全くペースが衰えない鬼気迫る走りからは並々ならぬものを感じたが
それもそのはずで先の全プロ競技会4km団体追抜で他を圧倒して優勝したのが群馬チーム。
客席からではもちろん誰が走っているのかなどということは分からなかったが
その中のメンバーこそが今回のA級決勝で見事に優勝した篠原忍(群馬・91期)その人だったのである。
篠原の来期からの格付けはS級2班。
寛仁親王牌の事実上のトライアルとなっている全プロ競技会の競技で優勝した篠原は
いきなり昇級初戦を地元のG1レース寛仁親王牌で迎えることに。
大学時代の大学対抗1kmタイムトライアル優勝とエリート揃いの91期生の中で在校8位という抜群の実績を引っさげてデビューした篠原は
出だしこそ好調だったものの残念ながらその後は伸び悩み。
真偽の程は定かでないものの客席の側の人間の間では「篠原はすでに競輪を諦めて次の仕事を探しているらしい」
などというあらぬ噂が立つくらい、成績は頭を打ち低迷する日々が続いたこともあった。
しかし、篠原はそのまま腐ることなく見事に立ち直った。
デビュー以来あまりスパッと切れる捲りを打つイメージがなかった篠原だったが、いつしか別人のようにトップスピードが上昇。

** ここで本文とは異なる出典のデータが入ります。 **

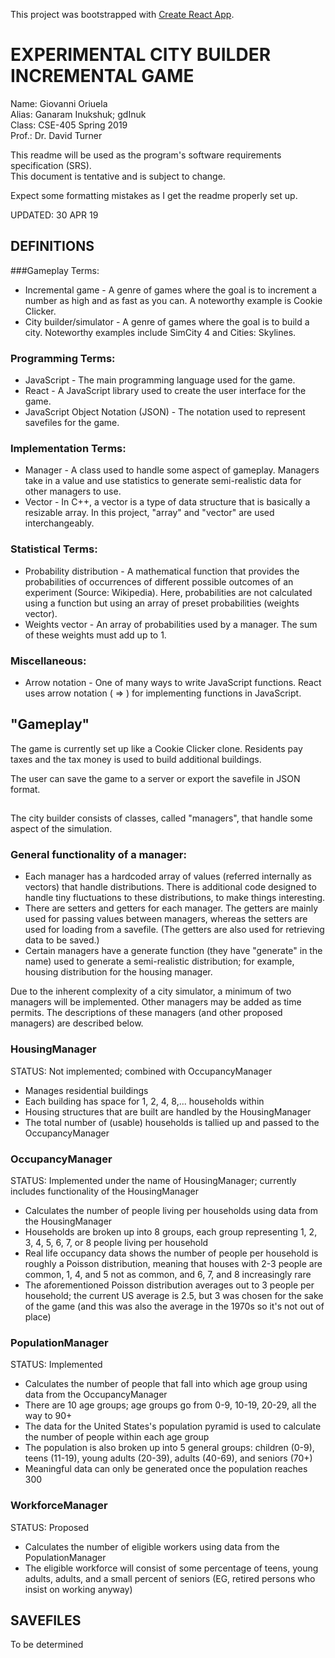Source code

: This project was bootstrapped with [Create React App](https://github.com/facebook/create-react-app).

# EXPERIMENTAL CITY BUILDER INCREMENTAL GAME

Name:  Giovanni Oriuela<br>
Alias: Ganaram Inukshuk; gdInuk<br>
Class: CSE-405 Spring 2019<br>
Prof.: Dr. David Turner

This readme will be used as the program's software requirements specification (SRS).<br>
This document is tentative and is subject to change.

Expect some formatting mistakes as I get the readme properly set up.<br>

UPDATED: 30 APR 19

## DEFINITIONS

###Gameplay Terms:
 - Incremental game - A genre of games where the goal is to increment a number as high and as fast as you can. A noteworthy example is Cookie Clicker.
 - City builder/simulator - A genre of games where the goal is to build a city. Noteworthy examples include SimCity 4 and Cities: Skylines.
 
### Programming Terms:
 - JavaScript - The main programming language used for the game.
 - React - A JavaScript library used to create the user interface for the game.
 - JavaScript Object Notation (JSON) - The notation used to represent savefiles for the game.
 
### Implementation Terms:
 - Manager - A class used to handle some aspect of gameplay. Managers take in a value and use statistics to generate semi-realistic data for other managers to use.
 - Vector - In C++, a vector is a type of data structure that is basically a resizable array. In this project, "array" and "vector" are used interchangeably.
 
### Statistical Terms:
 - Probability distribution - A mathematical function that provides the probabilities of occurrences of different possible outcomes of an experiment (Source: Wikipedia). Here, probabilities are not calculated using a function but using an array of preset probabilities (weights vector).
 - Weights vector - An array of probabilities used by a manager. The sum of these weights must add up to 1.
 
### Miscellaneous:
 - Arrow notation - One of many ways to write JavaScript functions. React uses arrow notation ( => ) for implementing functions in JavaScript.

## "Gameplay"

The game is currently set up like a Cookie Clicker clone. Residents pay taxes and the tax money is used to build additional buildings.

The user can save the game to a server or export the savefile in JSON format.

##

The city builder consists of classes, called "managers", that handle some aspect of the simulation.

### General functionality of a manager:
 - Each manager has a hardcoded array of values (referred internally as vectors) that handle distributions. There is additional code designed to handle tiny fluctuations to these distributions, to make things interesting.
 - There are setters and getters for each manager. The getters are mainly used for passing values between managers, whereas the setters are used for loading from a savefile. (The getters are also used for retrieving data to be saved.)
 - Certain managers have a generate function (they have "generate" in the name) used to generate a semi-realistic distribution; for example, housing distribution for the housing manager.

Due to the inherent complexity of a city simulator, a minimum of two managers will be implemented. Other managers may be added as time permits.
The descriptions of these managers (and other proposed managers) are described below.

### HousingManager 
STATUS: Not implemented; combined with OccupancyManager
 - Manages residential buildings
 - Each building has space for 1, 2, 4, 8,... households within
 - Housing structures that are built are handled by the HousingManager
 - The total number of (usable) households is tallied up and passed to the OccupancyManager

### OccupancyManager
STATUS: Implemented under the name of HousingManager; currently includes functionality of the HousingManager
 - Calculates the number of people living per households using data from the HousingManager
 - Households are broken up into 8 groups, each group representing 1, 2, 3, 4, 5, 6, 7, or 8 people living per household
 - Real life occupancy data shows the number of people per household is roughly a Poisson distribution, meaning that houses with 2-3 people are common, 1, 4, and 5 not as common, and 6, 7, and 8 increasingly rare
 - The aforementioned Poisson distribution averages out to 3 people per household; the current US average is 2.5, but 3 was chosen for the sake of the game (and this was also the average in the 1970s so it's not out of place)

### PopulationManager
STATUS: Implemented
 - Calculates the number of people that fall into which age group using data from the OccupancyManager
 - There are 10 age groups; age groups go from 0-9, 10-19, 20-29, all the way to 90+
 - The data for the United States's population pyramid is used to calculate the number of people within each age group
 - The population is also broken up into 5 general groups: children (0-9), teens (11-19), young adults (20-39), adults (40-69), and seniors (70+)
 - Meaningful data can only be generated once the population reaches 300

### WorkforceManager
STATUS: Proposed
 - Calculates the number of eligible workers using data from the PopulationManager
 - The eligible workforce will consist of some percentage of teens, young adults, adults, and a small percent of seniors (EG, retired persons who insist on working anyway)
 
## SAVEFILES
 
To be determined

捲りでも先行でもどちらでもこなせる強力な自力屋へと変貌を遂げたのである。
今回の前橋F1(A級戦)では
初日は同期の永澤剛(青森・91期)に合わされる苦しい流れも驚異の二の足で永澤を叩きラインで上位独占。
2日目は赤板で前を押さえたのち、そのままパワフルな先行で後続を引き切って2着。
決勝は永澤のペース駆けを強力なBS捲りで粉砕。
直後の親王牌に繋がる力強い走りで見事に地元A級卒業記念レースを優勝で飾るという
トライアルレースとしては最高の結果を残して見せた。
さぁ、次はいよいよ親王牌の大舞台。
一度は伸び悩んだ印象だったが、ようやく持てる潜在能力の一端を生かし表舞台に駒を進めて来た篠原忍のこと。
座右の銘の通り「It is not over!(まだ何も終わっちゃいないぜ!)」の精神で
これに満足することなくさらに上を目指して邁進して行ってくれることだろう。